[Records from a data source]
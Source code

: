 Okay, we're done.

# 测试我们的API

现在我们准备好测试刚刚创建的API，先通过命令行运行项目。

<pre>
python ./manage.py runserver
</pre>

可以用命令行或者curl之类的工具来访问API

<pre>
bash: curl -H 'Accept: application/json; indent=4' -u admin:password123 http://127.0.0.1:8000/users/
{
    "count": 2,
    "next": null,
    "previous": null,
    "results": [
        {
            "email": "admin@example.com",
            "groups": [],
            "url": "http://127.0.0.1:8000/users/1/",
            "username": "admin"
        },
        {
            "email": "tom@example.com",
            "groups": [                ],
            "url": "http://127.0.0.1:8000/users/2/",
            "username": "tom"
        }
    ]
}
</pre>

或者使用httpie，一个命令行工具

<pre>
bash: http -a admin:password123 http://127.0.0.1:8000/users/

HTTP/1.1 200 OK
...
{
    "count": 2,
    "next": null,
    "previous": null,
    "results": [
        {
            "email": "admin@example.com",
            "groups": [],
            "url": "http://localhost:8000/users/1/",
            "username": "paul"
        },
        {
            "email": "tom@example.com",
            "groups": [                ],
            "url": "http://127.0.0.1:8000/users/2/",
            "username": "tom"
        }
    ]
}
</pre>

...

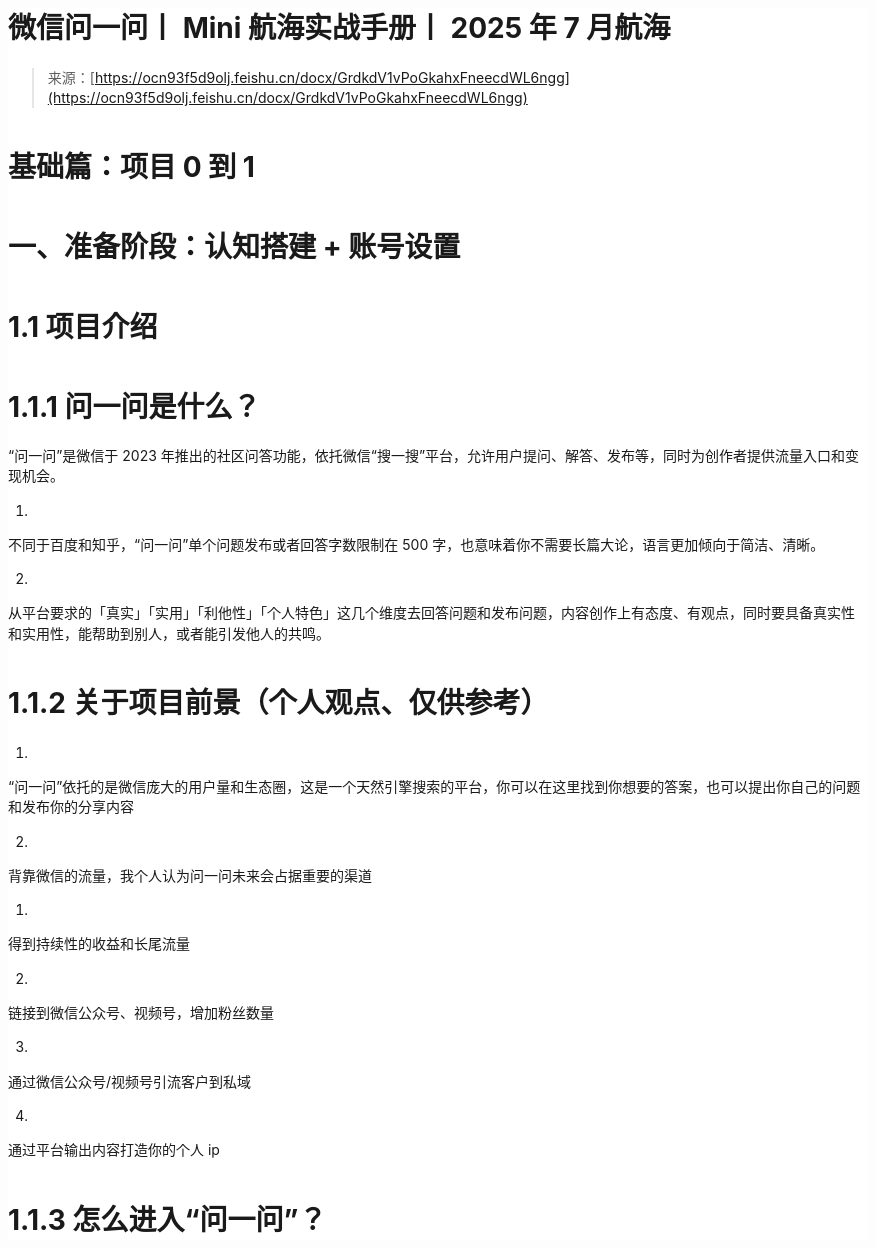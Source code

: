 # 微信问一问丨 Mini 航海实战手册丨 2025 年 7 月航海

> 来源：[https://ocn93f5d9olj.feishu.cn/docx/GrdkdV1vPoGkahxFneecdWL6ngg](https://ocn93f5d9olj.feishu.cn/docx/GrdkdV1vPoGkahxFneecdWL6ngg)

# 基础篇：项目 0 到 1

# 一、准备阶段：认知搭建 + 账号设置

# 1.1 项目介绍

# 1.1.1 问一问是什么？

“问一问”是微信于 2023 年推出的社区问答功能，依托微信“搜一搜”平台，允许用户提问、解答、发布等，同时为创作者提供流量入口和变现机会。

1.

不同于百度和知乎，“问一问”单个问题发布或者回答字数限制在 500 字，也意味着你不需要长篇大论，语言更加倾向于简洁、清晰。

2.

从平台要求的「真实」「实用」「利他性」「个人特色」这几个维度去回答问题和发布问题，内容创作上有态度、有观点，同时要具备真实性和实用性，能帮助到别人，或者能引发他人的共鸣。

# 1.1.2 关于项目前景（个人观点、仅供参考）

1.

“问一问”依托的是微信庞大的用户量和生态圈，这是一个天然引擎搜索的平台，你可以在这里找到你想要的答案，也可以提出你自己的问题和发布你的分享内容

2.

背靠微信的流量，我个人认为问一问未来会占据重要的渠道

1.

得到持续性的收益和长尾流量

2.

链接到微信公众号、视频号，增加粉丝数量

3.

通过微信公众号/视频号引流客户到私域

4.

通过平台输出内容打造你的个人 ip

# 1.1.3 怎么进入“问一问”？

→ **WORK ITEM**
Which lines in the records above contain the string "username"? Copy each one.

→ **ANSWER SPACE**
            "username": "admin"
            "username": "tom"
            "username": "paul"
            "username": "tom"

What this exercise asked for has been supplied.